My noble friend Lord Swinton has said that the cases dealt with by the other forms of statutory inquiry are all important matters. I agree with that. But it was in order to deal with important matters—I stress that point—that were 472 not covered by statutory procedures that this procedure was initiated thirty-eight years ago, and I think that we all agree—every one who has spoken and I certainly agree—that this procedure should be confined to matters of at least equal importance to any of the other instances mentioned. After the true facts have been found and stated it may be necessary to stigmatise conduct which, although not a criminal offence or a civil wrong, falls short of the requisite standards of our public life. It may be necessary to kill harmful rumours which are found to be unjustified. It may be necessary—and this I am sure was very much in the minds of the Government who introduced this measure—to restore public confidence in public conduct and administration. These ends may well be of such importance to the life of the nation as to justify means which inflict hardship on individuals.
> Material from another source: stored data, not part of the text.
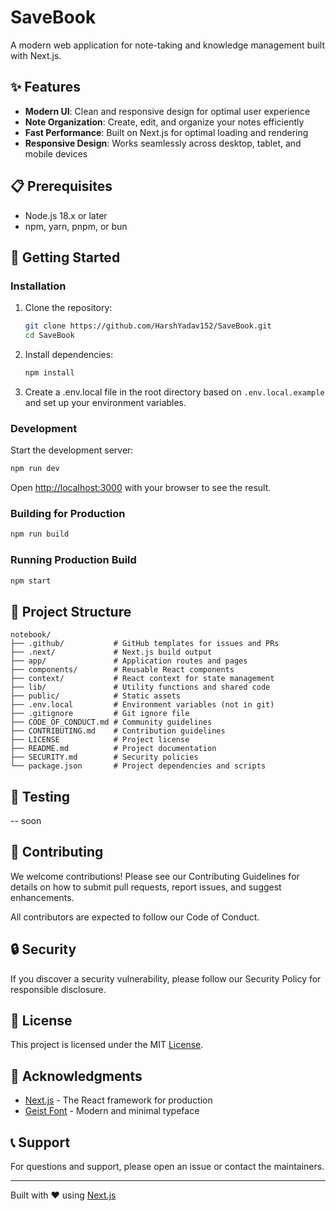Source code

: # SaveBook
A modern web application for note-taking and knowledge management built with Next.js.

## ✨ Features

- **Modern UI**: Clean and responsive design for optimal user experience
- **Note Organization**: Create, edit, and organize your notes efficiently
- **Fast Performance**: Built on Next.js for optimal loading and rendering
- **Responsive Design**: Works seamlessly across desktop, tablet, and mobile devices

## 📋 Prerequisites

- Node.js 18.x or later
- npm, yarn, pnpm, or bun

## 🚀 Getting Started

### Installation

1. Clone the repository:
   ```bash
   git clone https://github.com/HarshYadav152/SaveBook.git
   cd SaveBook
   ```

2. Install dependencies:
   ```bash
   npm install
   ```

3. Create a .env.local file in the root directory based on `.env.local.example` and set up your environment variables.

### Development

Start the development server:

```bash
npm run dev
```

Open [http://localhost:3000](http://localhost:3000) with your browser to see the result.

### Building for Production

```bash
npm run build
```

### Running Production Build

```bash
npm start
```

## 📁 Project Structure

```
notebook/
├── .github/           # GitHub templates for issues and PRs
├── .next/             # Next.js build output
├── app/               # Application routes and pages
├── components/        # Reusable React components
├── context/           # React context for state management
├── lib/               # Utility functions and shared code
├── public/            # Static assets
├── .env.local         # Environment variables (not in git)
├── .gitignore         # Git ignore file
├── CODE_OF_CONDUCT.md # Community guidelines
├── CONTRIBUTING.md    # Contribution guidelines
├── LICENSE            # Project license
├── README.md          # Project documentation
├── SECURITY.md        # Security policies
└── package.json       # Project dependencies and scripts
```

## 🧪 Testing

-- soon

## 🤝 Contributing

We welcome contributions! Please see our Contributing Guidelines for details on how to submit pull requests, report issues, and suggest enhancements.

All contributors are expected to follow our Code of Conduct.

## 🔒 Security

If you discover a security vulnerability, please follow our Security Policy for responsible disclosure.

## 📄 License

This project is licensed under the MIT [License](LICENCE).

## 🙏 Acknowledgments

- [Next.js](https://nextjs.org/) - The React framework for production
- [Geist Font](https://vercel.com/font) - Modern and minimal typeface

## 📞 Support

For questions and support, please open an issue or contact the maintainers.

---

Built with ❤️ using [Next.js](https://nextjs.org/)
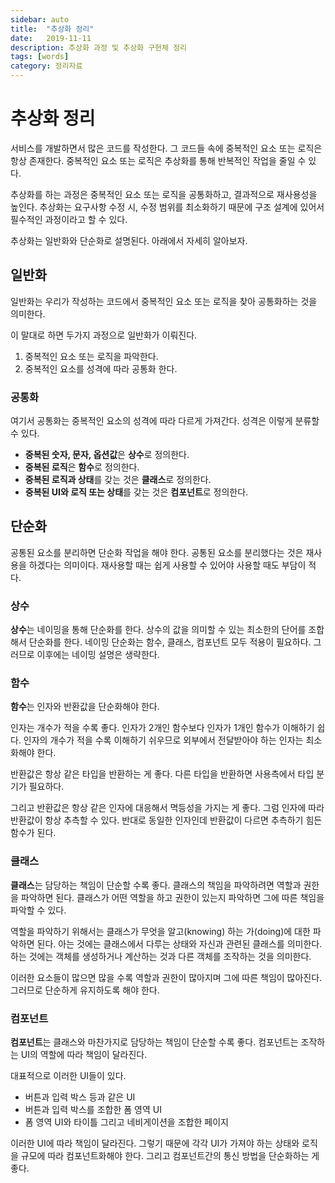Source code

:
 ```yaml
---
sidebar: auto
title:  "추상화 정리"
date:   2019-11-11
description: 추상화 과정 및 추상화 구현체 정리
tags: [words]
category: 정리자료
---
```


# 추상화 정리

서비스를 개발하면서 많은 코드를 작성한다. 그 코드들 속에 중복적인 요소 또는 로직은 항상 존재한다. 중복적인 요소 또는 로직은 추상화를 통해 반복적인 작업을 줄일 수 있다.

추상화를 하는 과정은 중복적인 요소 또는 로직을 공통화하고, 결과적으로 재사용성을 높인다. 추상화는 요구사항 수정 시, 수정 범위를 최소화하기 때문에 구조 설계에 있어서 필수적인 과정이라고 할 수 있다.

추상화는 일반화와 단순화로 설명된다. 아래에서 자세히 알아보자.

## 일반화
일반화는 우리가 작성하는 코드에서 중복적인 요소 또는 로직을 찾아 공통화하는 것을 의미한다.

이 말대로 하면 두가지 과정으로 일반화가 이뤄진다.
1. 중복적인 요소 또는 로직을 파악한다. 
2. 중복적인 요소를 성격에 따라 공통화 한다.

### 공통화
여기서 공통화는 중복적인 요소의 성격에 따라 다르게 가져간다. 성격은 이렇게 분류할 수 있다.
- **중복된 숫자, 문자, 옵션값**은 **상수**로 정의한다.
- **중복된 로직**은 **함수**로 정의한다.
- **중복된 로직과 상태**를 갖는 것은 **클래스**로 정의한다.
- **중복된 UI와 로직 또는 상태**를 갖는 것은 **컴포넌트**로 정의한다.

## 단순화
공통된 요소를 분리하면 단순화 작업을 해야 한다. 공통된 요소를 분리했다는 것은 재사용을 하겠다는 의미이다. 재사용할 때는 쉽게 사용할 수 있어야 사용할 때도 부담이 적다.

### 상수
**상수**는 네이밍을 통해 단순화를 한다. 상수의 값을 의미할 수 있는 최소한의 단어를 조합해서 단순화를 한다.
네이밍 단순화는 함수, 클래스, 컴포넌트 모두 적용이 필요하다. 그러므로 이후에는 네이밍 설명은 생략한다.

### 함수
**함수**는 인자와 반환값을 단순화해야 한다.

인자는 개수가 적을 수록 좋다. 인자가 2개인 함수보다 인자가 1개인 함수가 이해하기 쉽다.
인자의 개수가 적을 수록 이해하기 쉬우므로 외부에서 전달받아야 하는 인자는 최소화해야 한다.

반환값은 항상 같은 타입을 반환하는 게 좋다. 다른 타입을 반환하면 사용측에서 타입 분기가 필요하다.

그리고 반환값은 항상 같은 인자에 대응해서 멱등성을 가지는 게 좋다. 그럼 인자에 따라 반환값이 항상 추측할 수 있다.
반대로 동일한 인자인데 반환값이 다르면 추측하기 힘든 함수가 된다.

### 클래스
**클래스**는 담당하는 책임이 단순할 수록 좋다. 클래스의 책임을 파악하려면 역할과 권한을 파악하면 된다. 클래스가 어떤 역할을 하고 권한이 있는지 파악하면 그에 따른 책임을 파악할 수 있다.

역할을 파악하기 위해서는 클래스가 무엇을 알고(knowing) 하는 가(doing)에 대한 파악하면 된다. 아는 것에는 클래스에서 다루는 상태와 자신과 관련된 클래스를 의미한다. 하는 것에는 객체를 생성하거나 계산하는 것과 다른 객체를 조작하는 것을 의미한다.

이러한 요소들이 많으면 많을 수록 역할과 권한이 많아지며 그에 따른 책임이 많아진다. 그러므로 단순하게 유지하도록 해야 한다.

### 컴포넌트
**컴포넌트**는 클래스와 마찬가지로 담당하는 책임이 단순할 수록 좋다. 컴포넌트는 조작하는 UI의 역할에 따라 책임이 달라진다.

대표적으로 이러한 UI들이 있다.
- 버튼과 입력 박스 등과 같은 UI
- 버튼과 입력 박스를 조합한 폼 영역 UI
- 폼 영역 UI와 타이틀 그리고 네비게이션을 조합한 페이지

이러한 UI에 따라 책임이 달라진다. 그렇기 때문에 각각 UI가 가져야 하는 상태와 로직을 규모에 따라 컴포넌트화해야 한다. 그리고 컴포넌트간의 통신 방법을 단순화하는 게 좋다.
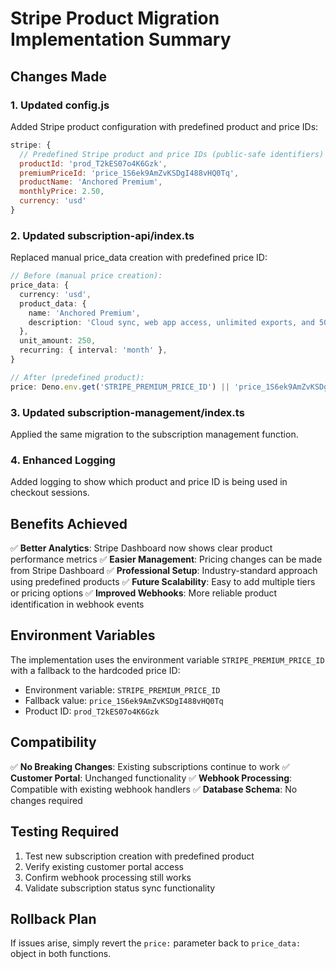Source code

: # Stripe Product Migration Implementation Summary

## Changes Made

### 1. Updated config.js
Added Stripe product configuration with predefined product and price IDs:
```javascript
stripe: {
  // Predefined Stripe product and price IDs (public-safe identifiers)
  productId: 'prod_T2kES07o4K6Gzk',
  premiumPriceId: 'price_1S6ek9AmZvKSDgI488vHQ0Tq',
  productName: 'Anchored Premium',
  monthlyPrice: 2.50,
  currency: 'usd'
}
```

### 2. Updated subscription-api/index.ts
Replaced manual price_data creation with predefined price ID:
```typescript
// Before (manual price creation):
price_data: {
  currency: 'usd',
  product_data: {
    name: 'Anchored Premium',
    description: 'Cloud sync, web app access, unlimited exports, and 500 AI tokens per month',
  },
  unit_amount: 250,
  recurring: { interval: 'month' },
}

// After (predefined product):
price: Deno.env.get('STRIPE_PREMIUM_PRICE_ID') || 'price_1S6ek9AmZvKSDgI488vHQ0Tq'
```

### 3. Updated subscription-management/index.ts
Applied the same migration to the subscription management function.

### 4. Enhanced Logging
Added logging to show which product and price ID is being used in checkout sessions.

## Benefits Achieved

✅ **Better Analytics**: Stripe Dashboard now shows clear product performance metrics
✅ **Easier Management**: Pricing changes can be made from Stripe Dashboard
✅ **Professional Setup**: Industry-standard approach using predefined products
✅ **Future Scalability**: Easy to add multiple tiers or pricing options
✅ **Improved Webhooks**: More reliable product identification in webhook events

## Environment Variables

The implementation uses the environment variable `STRIPE_PREMIUM_PRICE_ID` with a fallback to the hardcoded price ID:
- Environment variable: `STRIPE_PREMIUM_PRICE_ID`
- Fallback value: `price_1S6ek9AmZvKSDgI488vHQ0Tq`
- Product ID: `prod_T2kES07o4K6Gzk`

## Compatibility

✅ **No Breaking Changes**: Existing subscriptions continue to work
✅ **Customer Portal**: Unchanged functionality
✅ **Webhook Processing**: Compatible with existing webhook handlers
✅ **Database Schema**: No changes required

## Testing Required

1. Test new subscription creation with predefined product
2. Verify existing customer portal access
3. Confirm webhook processing still works
4. Validate subscription status sync functionality

## Rollback Plan

If issues arise, simply revert the `price:` parameter back to `price_data:` object in both functions.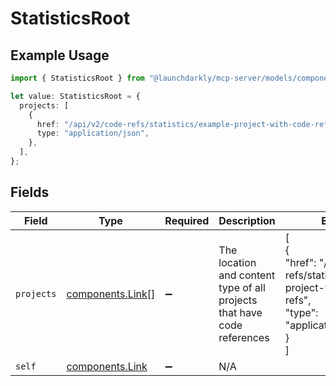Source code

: # StatisticsRoot

## Example Usage

```typescript
import { StatisticsRoot } from "@launchdarkly/mcp-server/models/components";

let value: StatisticsRoot = {
  projects: [
    {
      href: "/api/v2/code-refs/statistics/example-project-with-code-refs",
      type: "application/json",
    },
  ],
};
```

## Fields

| Field                                                                                                     | Type                                                                                                      | Required                                                                                                  | Description                                                                                               | Example                                                                                                   |
| --------------------------------------------------------------------------------------------------------- | --------------------------------------------------------------------------------------------------------- | --------------------------------------------------------------------------------------------------------- | --------------------------------------------------------------------------------------------------------- | --------------------------------------------------------------------------------------------------------- |
| `projects`                                                                                                | [components.Link](../../models/components/link.md)[]                                                      | :heavy_minus_sign:                                                                                        | The location and content type of all projects that have code references                                   | [<br/>{<br/>"href": "/api/v2/code-refs/statistics/example-project-with-code-refs",<br/>"type": "application/json"<br/>}<br/>] |
| `self`                                                                                                    | [components.Link](../../models/components/link.md)                                                        | :heavy_minus_sign:                                                                                        | N/A                                                                                                       |                                                                                                           |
It is further argued—I do not think it is so important—that comparisons between the tribunal procedure and the procedure of our criminal courts are inapt, because the question whether a criminal offence has been committed is not the criterion by which standards of integrity in public life or of persons in public service should be settled. The noble Lord, Lord Greenhill. made the interesting suggestion as to ad hoc tribunals. The difficulty is that at the moment if one appoints an ad hoc tribunal it has no powers to compel the attendance of witnesses, and we have had the experience of setting up an ad hoc tribunal and then the witnesses refusing to come. So it would be necessary to pass a special Act on each occasion which would really have the same effect as the present Act. I think that that is the answer to the most interesting point which the noble Lord raised.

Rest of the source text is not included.